Following the end of the series Gareth Thomas (Blake) continued to appear regularly on both stage and screen. Paul Darrow (Avon) was instantly recognised by Doctor Who fans when he appeared in Timelash in 1985 alongside Colin Baker. Some have insinuated that Darrow's performance in that story may be revenger for Baker's scenary chewing in Blake's season 3 City on the Edge of the World. Both Thomas & Darrow appear in the shortlived Sky 1 series the Strangerers. Glynis Barber (Soolin) had a succesaful career in the 80s appearing in the BBCs adaptation of Jane and then Dempsey & Makepeace where she met her husband Michael Brandon. Her TV appearances were sporadic from then on , including a cameo in Red Dwarf's Stasis Leak as the woman with fur (I never knew it was her) until she took two soap jobs in the 2000s first in Emerdale and then in Eastenders which also features Michael Keating (Vila) in a recurring role as the vicar (I've managed to find at least one episode with both of them in!). Steven Pacey while not having any recognisable roles to his name seems to have been consistantly busy since Blake's 7 finished. Peter Tuddenham made a return to Doctor Who and voice work in 1987's Time & the Rani and kept acting up until 1995. He died in 2007, the second member of the Blake's 7 cast to pass away after David Jackson (Gan). But probably the most successful member of the cast is Josette Simon who's CV boasts a large number of high profile roles, including one in Cry Freedom, and now has a CBE for acting to her name.

One week following this episode's broadcast on BBC1 the Doctor Who spin off K-9 & company was shown on BBC2. A week after that the 20th season of Doctor Who started with Castrovalva parts 1 & 2.

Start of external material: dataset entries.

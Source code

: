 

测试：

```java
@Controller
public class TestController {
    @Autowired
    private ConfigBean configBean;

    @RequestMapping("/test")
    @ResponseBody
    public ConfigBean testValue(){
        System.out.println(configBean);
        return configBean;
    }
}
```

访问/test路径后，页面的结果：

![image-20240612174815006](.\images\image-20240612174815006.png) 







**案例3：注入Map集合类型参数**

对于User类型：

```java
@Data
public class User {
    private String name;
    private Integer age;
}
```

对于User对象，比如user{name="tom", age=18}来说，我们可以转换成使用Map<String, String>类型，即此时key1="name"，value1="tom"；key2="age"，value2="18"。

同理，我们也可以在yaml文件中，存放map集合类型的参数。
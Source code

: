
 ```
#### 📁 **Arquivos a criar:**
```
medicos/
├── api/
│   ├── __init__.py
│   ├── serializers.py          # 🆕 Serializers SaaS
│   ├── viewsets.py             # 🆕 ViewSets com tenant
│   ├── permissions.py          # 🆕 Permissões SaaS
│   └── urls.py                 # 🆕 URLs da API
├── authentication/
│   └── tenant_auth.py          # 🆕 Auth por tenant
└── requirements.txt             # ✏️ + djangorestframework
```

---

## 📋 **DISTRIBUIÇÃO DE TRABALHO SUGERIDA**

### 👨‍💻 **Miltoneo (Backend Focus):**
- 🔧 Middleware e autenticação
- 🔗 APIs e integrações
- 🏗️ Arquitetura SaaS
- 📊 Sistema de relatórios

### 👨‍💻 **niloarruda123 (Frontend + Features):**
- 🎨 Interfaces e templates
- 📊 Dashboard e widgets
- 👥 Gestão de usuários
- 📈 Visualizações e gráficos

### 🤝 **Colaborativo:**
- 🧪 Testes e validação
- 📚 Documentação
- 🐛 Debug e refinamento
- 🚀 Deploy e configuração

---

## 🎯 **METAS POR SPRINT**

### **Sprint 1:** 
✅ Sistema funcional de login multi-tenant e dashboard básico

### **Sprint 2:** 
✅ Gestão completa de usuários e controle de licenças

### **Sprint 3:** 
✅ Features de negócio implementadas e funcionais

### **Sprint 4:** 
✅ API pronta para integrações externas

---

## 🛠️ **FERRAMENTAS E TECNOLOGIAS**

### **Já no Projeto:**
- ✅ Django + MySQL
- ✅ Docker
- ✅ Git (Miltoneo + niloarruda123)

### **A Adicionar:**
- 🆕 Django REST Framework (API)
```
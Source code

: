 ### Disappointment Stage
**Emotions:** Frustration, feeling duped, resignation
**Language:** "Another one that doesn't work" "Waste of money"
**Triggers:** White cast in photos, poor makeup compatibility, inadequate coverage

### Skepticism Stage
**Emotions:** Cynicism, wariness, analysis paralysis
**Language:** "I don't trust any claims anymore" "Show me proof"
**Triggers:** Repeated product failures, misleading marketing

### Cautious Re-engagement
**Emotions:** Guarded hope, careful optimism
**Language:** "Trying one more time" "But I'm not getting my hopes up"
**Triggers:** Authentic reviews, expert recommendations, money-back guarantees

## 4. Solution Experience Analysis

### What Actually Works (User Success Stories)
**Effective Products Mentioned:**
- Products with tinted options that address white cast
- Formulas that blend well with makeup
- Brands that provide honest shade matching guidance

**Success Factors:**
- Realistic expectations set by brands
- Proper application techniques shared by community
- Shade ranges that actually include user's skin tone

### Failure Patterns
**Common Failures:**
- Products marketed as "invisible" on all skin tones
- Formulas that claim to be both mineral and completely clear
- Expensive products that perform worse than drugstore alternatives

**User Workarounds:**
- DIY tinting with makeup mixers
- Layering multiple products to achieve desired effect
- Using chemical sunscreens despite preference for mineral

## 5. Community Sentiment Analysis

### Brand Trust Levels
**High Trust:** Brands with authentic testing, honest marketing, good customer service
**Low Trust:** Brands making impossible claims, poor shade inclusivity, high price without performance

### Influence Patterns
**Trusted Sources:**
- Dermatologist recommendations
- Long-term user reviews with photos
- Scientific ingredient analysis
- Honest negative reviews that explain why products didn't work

Blake was repeated on Saturday 27/08/1983 which was the last UK Terrestial showing of Blake's 7 until The Way Back was repeated on 12/02/2000 ! It was released on Video as part of Blake's 7 tape 26 on 5th January 1993 where it was paired with the penultimate episode Warlord alongside the previous two episodes Gold & Orbit on Tape 25. Blake's 7 season 4 was released on DVD on 24th April 2006. The version of Blake on the DVD is unique in having it's location footage reinstated from the original film prints which are now owned by Steve Roberts of the Doctor Who Restoration Team.

1 comment:

  1. Hi. Really like your very detailed blog. Thanks for sharing your thoughts. Like you, I love season 4. I'm extremely fond of Glynis Barber as Soolin, a kind of female Avon. Haven't read your review of 'Stardrive'yet. In this episode you are starting to see what the character is about: she stands up against Avon, is an excellent markswoman (However, as opposed to Dayna, she's no good in a fight) and has a very specific delivery of oneliners, like 'Anything that can go wrong will go wrong' (about Murphy's Law).